Segue il testo “Donne e uomini”. E “sono, le donne tutte donne con culi e seni/che passano per le strade e le profumano/ di carne di donne e se godono/ ad ogni passo, e fingono di sistemarsi/ la gonna invece si accarezzano il culo/ e ridono”. Un poetare vulgaris che si può credere di uno in tramonto, dal demisso pene - direbbe il favolista Fedro -, inerme, e, come tale, da giudicare un misogino. Il prefatore ha interpretato questo testo: “un poemetto tematizzato con magistrale, aurea mediocritas (in senso oraziano)”.

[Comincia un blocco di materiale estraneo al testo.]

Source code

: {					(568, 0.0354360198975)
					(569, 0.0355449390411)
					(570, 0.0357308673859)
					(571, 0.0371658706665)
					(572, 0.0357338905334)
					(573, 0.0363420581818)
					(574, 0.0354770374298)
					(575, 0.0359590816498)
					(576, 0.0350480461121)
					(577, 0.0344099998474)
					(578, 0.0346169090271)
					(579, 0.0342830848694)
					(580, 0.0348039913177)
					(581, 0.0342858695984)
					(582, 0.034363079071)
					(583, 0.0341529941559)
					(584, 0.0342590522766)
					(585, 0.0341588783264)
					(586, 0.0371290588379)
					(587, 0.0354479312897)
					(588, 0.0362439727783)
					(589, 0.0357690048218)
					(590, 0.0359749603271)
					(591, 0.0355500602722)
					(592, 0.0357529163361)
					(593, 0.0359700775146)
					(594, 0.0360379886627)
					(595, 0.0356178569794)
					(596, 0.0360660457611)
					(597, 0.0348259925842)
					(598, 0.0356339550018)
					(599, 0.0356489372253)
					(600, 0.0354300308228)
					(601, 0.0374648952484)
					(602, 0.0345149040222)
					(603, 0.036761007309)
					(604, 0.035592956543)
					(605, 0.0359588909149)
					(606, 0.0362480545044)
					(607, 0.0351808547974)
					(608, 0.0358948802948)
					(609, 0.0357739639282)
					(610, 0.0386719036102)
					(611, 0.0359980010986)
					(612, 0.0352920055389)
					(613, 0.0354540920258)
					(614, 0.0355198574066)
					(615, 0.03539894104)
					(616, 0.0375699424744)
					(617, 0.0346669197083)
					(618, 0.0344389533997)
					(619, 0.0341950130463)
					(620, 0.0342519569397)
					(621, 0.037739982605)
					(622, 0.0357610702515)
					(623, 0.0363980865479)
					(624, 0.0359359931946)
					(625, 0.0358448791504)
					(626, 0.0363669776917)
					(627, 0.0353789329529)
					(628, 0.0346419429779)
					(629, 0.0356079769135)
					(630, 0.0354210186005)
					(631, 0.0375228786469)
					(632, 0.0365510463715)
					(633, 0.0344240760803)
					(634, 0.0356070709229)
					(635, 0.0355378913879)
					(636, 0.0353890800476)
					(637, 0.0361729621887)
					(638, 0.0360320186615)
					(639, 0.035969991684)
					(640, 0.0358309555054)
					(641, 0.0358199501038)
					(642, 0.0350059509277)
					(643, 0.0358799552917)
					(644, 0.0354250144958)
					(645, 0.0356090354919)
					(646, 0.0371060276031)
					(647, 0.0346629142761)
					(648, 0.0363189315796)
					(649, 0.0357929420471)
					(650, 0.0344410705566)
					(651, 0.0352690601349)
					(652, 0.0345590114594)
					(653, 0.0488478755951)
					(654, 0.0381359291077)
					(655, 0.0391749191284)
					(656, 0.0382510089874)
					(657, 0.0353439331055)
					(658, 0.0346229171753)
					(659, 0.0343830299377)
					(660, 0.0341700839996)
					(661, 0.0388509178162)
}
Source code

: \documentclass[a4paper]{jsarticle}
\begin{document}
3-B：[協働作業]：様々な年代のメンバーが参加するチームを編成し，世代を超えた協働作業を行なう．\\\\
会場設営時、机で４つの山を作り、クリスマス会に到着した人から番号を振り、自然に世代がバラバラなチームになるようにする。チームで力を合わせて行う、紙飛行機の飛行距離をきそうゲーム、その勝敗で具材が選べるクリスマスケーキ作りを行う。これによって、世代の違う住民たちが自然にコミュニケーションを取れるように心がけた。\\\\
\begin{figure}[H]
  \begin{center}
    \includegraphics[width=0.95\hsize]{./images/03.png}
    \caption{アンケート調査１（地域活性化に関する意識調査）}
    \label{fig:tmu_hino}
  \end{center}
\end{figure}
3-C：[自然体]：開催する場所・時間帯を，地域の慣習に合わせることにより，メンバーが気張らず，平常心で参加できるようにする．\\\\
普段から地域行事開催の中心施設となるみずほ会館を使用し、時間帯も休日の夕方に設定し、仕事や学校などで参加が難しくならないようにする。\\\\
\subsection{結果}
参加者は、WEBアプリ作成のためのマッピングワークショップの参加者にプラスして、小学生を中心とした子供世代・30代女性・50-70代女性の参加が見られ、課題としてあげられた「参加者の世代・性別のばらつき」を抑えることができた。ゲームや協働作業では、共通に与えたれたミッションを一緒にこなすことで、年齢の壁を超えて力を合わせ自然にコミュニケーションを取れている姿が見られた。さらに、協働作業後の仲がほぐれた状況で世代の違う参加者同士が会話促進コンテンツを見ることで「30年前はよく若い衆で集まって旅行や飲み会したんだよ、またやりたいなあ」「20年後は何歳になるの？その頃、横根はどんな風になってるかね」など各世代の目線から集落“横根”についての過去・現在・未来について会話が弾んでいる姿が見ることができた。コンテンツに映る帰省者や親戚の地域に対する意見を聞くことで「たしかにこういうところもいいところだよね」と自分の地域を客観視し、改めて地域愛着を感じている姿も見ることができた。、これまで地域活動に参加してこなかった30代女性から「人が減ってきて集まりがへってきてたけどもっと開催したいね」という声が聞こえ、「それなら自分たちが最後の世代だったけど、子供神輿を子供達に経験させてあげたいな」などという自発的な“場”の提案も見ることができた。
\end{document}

E scegliendo dentro la messe, la poesia di Ederle, come quella che incorpora altre figure muliebri, si affina, coglie la sublimità tra lui e lei, sublimità fugace che cede il posto ai vuoti dell’anima. Come in “Canto per Paola”, dove rivive una dolcissima compagna del poeta passata di là, da dove non si ritorna mai.
“Tutto è variopinto come nei pacifici quadri
di chi lo dipinge per rammentare la vita
per farne il duplicato che resista al volere
del tempo e agli scherzi dell’esistenza,
tutto è fabbricato amorevolmente e pietosamente
come nella fabbrica dell’operaio per
allungare, e mai mai ci si aspetta
la tragedia il gravissimo sgarro della
deprecata fine.
Il testo si chiude con una sorta di epitaffio che non può non sciogliere chi ha saputo vivere momenti dell’esistenza, accompagnata dalla donna, che non scrive poesie perché è una poesia, per il suo sorriso, per la sua parola pura e per il suo corpo che dona.
“Poi, la tua breve fulminante malattia
il tuo inconsistente adagiarti sul letto
dell’oblio e del gracile imprevisto
dimenticarti della vita e della sua bellezza:
E il giungere dell’infinito, piano piano
senza clamori né grida né angustiati sospiri.
Poi il crepuscolo la sera la notte”.
Poiché tutto dei poemetti di Ederle non può comprendere questa nota, si lascia che siano coloro dalla febbre del libro, della poesia, a scoprire e a trovare. Ma, per concludere, può valere ancora dire su un testo, sul penultimo dell’opera, vale a dire, “Quando morirò”. Può valere ancora dire, perché qui si fruisce una parte di poeticità che incorpora lo smarrimento umano, quello del poeta, e l’ignoto, quell’ignoto eterno che mai abbiamo potuto conoscere. Quel che cosa sarà di noi dopo…..
Lo smarrimento, non come liberazione, così come lo intendeva il grande Seneca. Per Ederle il sentimento della morte è orrido, non è la suavis dominina, ma la “lurida morte” che con “la sua orribile falce e non si sa chi/ risparmierà questa volta”(…) “Non c’è nulla da fare”.